*What to produce*. Extract each line from the entries below that has the string "usuário" in it.

*Dataset content*.
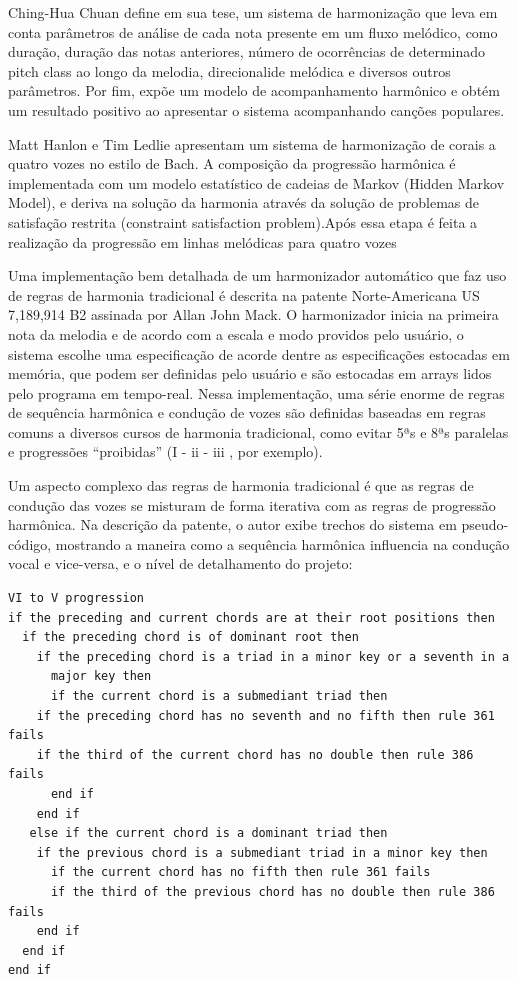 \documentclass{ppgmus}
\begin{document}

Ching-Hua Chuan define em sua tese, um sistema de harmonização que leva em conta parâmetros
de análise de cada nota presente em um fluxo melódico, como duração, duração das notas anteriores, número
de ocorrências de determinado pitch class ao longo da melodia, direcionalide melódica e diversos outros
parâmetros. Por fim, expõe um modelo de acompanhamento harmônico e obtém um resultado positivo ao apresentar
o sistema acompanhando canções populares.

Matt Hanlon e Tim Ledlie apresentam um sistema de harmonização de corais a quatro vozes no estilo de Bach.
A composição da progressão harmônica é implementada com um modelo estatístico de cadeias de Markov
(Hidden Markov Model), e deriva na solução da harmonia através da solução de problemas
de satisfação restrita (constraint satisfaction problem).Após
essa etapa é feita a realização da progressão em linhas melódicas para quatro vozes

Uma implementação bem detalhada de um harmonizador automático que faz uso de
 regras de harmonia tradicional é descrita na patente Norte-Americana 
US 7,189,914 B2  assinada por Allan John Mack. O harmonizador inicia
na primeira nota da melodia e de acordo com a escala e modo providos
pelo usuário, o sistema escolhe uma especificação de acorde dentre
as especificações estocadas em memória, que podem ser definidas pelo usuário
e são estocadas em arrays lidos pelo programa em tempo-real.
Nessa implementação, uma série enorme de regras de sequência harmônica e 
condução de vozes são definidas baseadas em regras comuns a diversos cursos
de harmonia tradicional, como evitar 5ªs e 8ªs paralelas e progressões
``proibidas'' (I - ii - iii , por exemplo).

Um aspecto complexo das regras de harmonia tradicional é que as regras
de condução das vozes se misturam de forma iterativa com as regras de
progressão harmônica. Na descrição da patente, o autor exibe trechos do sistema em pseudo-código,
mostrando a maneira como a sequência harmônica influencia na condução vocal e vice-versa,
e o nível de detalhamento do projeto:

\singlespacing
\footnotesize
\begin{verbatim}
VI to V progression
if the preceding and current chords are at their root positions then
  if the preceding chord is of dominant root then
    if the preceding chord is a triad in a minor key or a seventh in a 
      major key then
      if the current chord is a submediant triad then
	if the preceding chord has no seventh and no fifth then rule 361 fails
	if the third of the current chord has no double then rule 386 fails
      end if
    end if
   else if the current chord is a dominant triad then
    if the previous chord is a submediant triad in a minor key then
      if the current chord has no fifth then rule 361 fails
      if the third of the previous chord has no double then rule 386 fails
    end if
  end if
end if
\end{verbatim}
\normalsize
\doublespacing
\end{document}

--

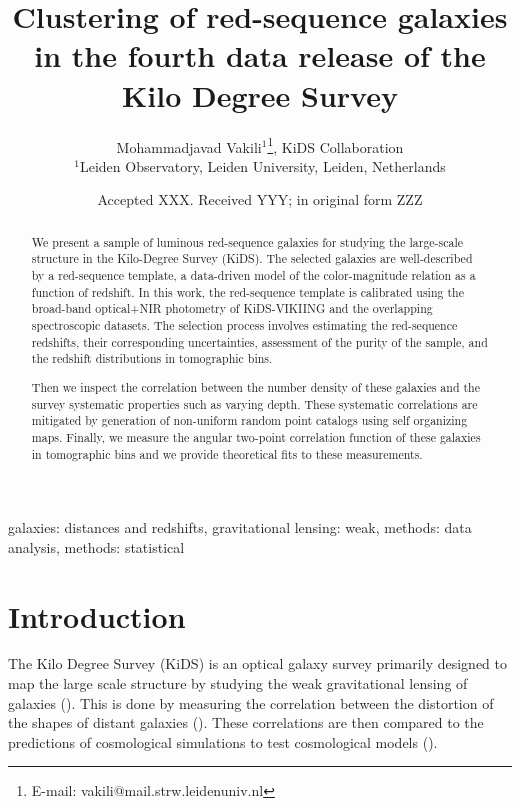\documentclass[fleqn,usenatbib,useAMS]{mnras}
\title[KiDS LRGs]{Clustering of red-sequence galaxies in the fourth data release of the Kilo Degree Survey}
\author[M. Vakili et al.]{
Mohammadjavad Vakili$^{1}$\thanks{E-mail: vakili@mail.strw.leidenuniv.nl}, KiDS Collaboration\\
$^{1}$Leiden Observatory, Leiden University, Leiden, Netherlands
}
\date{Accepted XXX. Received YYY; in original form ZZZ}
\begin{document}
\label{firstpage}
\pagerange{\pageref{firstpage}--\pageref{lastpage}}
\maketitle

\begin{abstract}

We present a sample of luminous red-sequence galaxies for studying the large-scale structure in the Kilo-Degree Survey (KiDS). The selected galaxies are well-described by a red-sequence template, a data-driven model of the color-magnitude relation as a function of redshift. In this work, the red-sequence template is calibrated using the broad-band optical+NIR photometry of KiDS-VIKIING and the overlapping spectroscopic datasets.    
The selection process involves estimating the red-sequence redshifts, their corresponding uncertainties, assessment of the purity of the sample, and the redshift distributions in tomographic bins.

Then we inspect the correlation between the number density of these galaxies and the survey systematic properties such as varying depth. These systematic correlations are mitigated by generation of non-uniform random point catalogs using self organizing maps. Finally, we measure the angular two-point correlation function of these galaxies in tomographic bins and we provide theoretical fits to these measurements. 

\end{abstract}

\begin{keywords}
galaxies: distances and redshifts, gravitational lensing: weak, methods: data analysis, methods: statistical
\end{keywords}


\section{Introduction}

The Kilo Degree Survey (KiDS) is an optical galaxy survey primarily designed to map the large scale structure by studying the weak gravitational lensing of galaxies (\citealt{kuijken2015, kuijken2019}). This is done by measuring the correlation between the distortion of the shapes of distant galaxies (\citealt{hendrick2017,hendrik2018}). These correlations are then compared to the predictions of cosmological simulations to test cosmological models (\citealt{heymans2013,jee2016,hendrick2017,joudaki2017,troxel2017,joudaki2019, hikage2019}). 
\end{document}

*Response*.
pelo usuário, o sistema escolhe uma especificação de acorde dentre
as especificações estocadas em memória, que podem ser definidas pelo usuário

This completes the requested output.